When it comes to relevance to “group together words” based on Relevance Textract clearly beats OCR. I can go to the extent of saying OCR is not even close to what Textract can do in any of the Einstein OCR methods Text, Contact or Table offered by SFDC.

Fig. 3: AWS Textract Output for Relevance

Fig. 4: Einstein OCR Output for Relevance

Looking at Proximity Level:

Proximity level is measured by the accuracy of predicting the location of the word or line mapped as X and Y coordinates in two dimensions plain. While both AWS Textract and OCR provided accurate coordinates based on the Label it produces AWS Textract beats OCR when combined with Lines and Words output together.

Using the Lines and Words output combo one can easily analysis the placement of text in the layout by applying general principal that Label and Value will be kept in proximity for example one would put the “Member Id” Value and Label close together in the same line or a line below rather than splitting them apart multiple lines. It’s a commonsense based approach for a human reader to understand.

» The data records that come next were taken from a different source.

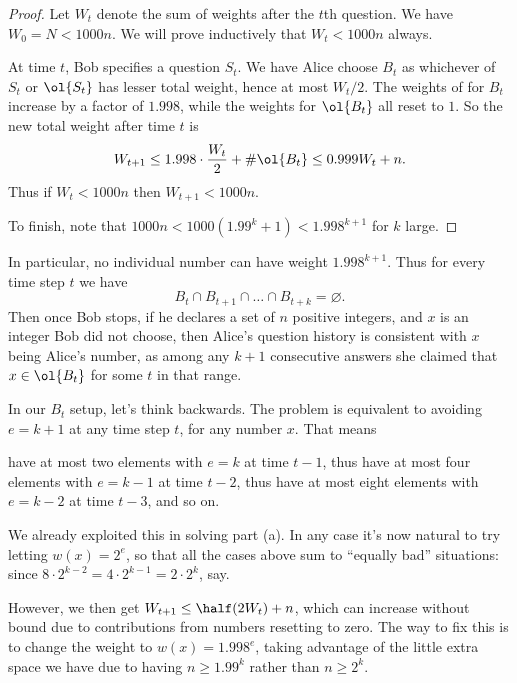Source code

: \begin{proof}
  Let $W_{t}$ denote the sum of weights after the $t$th question.
  We have $W_0 = N < 1000n$.
  We will prove inductively that $W_t < 1000n$ always.

  At time $t$, Bob specifies a question $S_t$.
  We have Alice choose $B_t$ as whichever of $S_t$ or $\ol{S_t}$
  has lesser total weight, hence at most $W_t/2$.
  The weights of for $B_t$ increase by a factor of $1.998$,
  while the weights for $\ol{B_t}$ all reset to $1$.
  So the new total weight after time $t$ is
  \[ W_{t+1} \le 1.998 \cdot \frac{W_t}{2}
    + \# \ol{B_t} \le 0.999 W_t + n. \]
  Thus if $W_t < 1000n$ then $W_{t+1} < 1000n$.

  To finish, note that
  $1000n < 1000 \left( 1.99^k + 1 \right) < 1.998^{k+1}$
  for $k$ large.
\end{proof}

In particular, no individual number can have weight $1.998^{k+1}$.
Thus for every time step $t$ we have
\[ B_t \cap B_{t+1} \cap \dots \cap B_{t+k} = \varnothing. \]
Then once Bob stops, if he declares a set of $n$ positive integers,
and $x$ is an integer Bob did not choose,
then Alice's question history is consistent with $x$ being Alice's number,
as among any $k+1$ consecutive answers
she claimed that $x \in \ol{B_t}$ for some $t$ in that range.

\begin{remark*}
  [Motivation]
  In our $B_t$ setup, let's think backwards.
  The problem is equivalent to avoiding $e = k+1$ at any time step $t$,
  for any number $x$.
  That means
  \begin{itemize}
    \ii have at most two elements with $e = k$ at time $t-1$,
    \ii thus have at most four elements with $e = k-1$ at time $t-2$,
    \ii thus have at most eight elements with $e = k-2$ at time $t-3$,
    \ii and so on.
  \end{itemize}
  We already exploited this in solving part (a).
  In any case it's now natural to try letting $w(x) = 2^e$,
  so that all the cases above sum to ``equally bad'' situations:
  since $8 \cdot 2^{k-2} = 4 \cdot 2^{k-1} = 2 \cdot 2^k$, say.

  However, we then get $W_{t+1} \le \half (2W_t) + n$,
  which can increase without bound due to contributions
  from numbers resetting to zero.
  The way to fix this is to change the weight to $w(x) = 1.998^e$,
  taking advantage of the little extra space we have
  due to having $n \ge 1.99^k$ rather than $n \ge 2^k$.
\end{remark*}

Fig 5: AWS Textract Output for Words view (Refer Figure 3 for AWS Textract Lines view)

Applying a Real Use Case:

Finally, I tried using my insurance card and tried using this service as an average informed user to see how these services perform. To my surprise Einstein OCR ran into a problem and was unable to Label while Textract was able to predict and extract label and values close to actual labels and values.

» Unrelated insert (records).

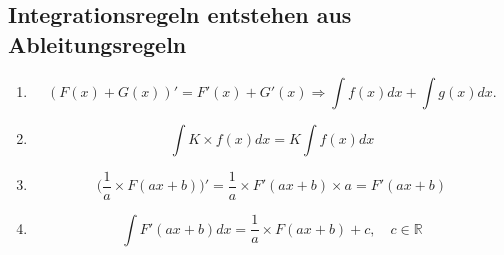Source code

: \subsection{Integrationsregeln entstehen aus Ableitungsregeln}
\begin{enumerate}
\item \[(F(x) + G(x))' = F'(x) + G'(x) \Rightarrow \int f(x)dx + \int g(x)dx. \] 
\item \[\int K \times f(x)dx = K \int f(x)dx \]
\item \[\bigg( \frac{1}{a} \times F(ax+b)\bigg)'=\frac{1}{a} \times F'(ax+b)\times a = F'(ax+b)\]
\item \[ \int F' (ax+b) dx = \frac{1}{a} \times F(ax+b)+ c , \quad c \in \mathbb{R} \]
\end{enumerate}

Fig. 6: AWS Textract: Real Life Insurnace Card

Fig. 7: Einstein OCR: Real Life Insurnace Card (Expired)

Verdict:

When combining all these metrics and weighing features available today AWS Textract came as clear winner.

Final Thoughts:

Thought OCR has features that will help in simplifying the identification of Labels its cannot be relied upon to provide a complete solution in entirety. Other features of advanced analytics like a secondary Regression Machine Learning are required. To compete with other products, Einstein OCR need to improve the way they interpret Relevance and Proximity in their predictive algorithms.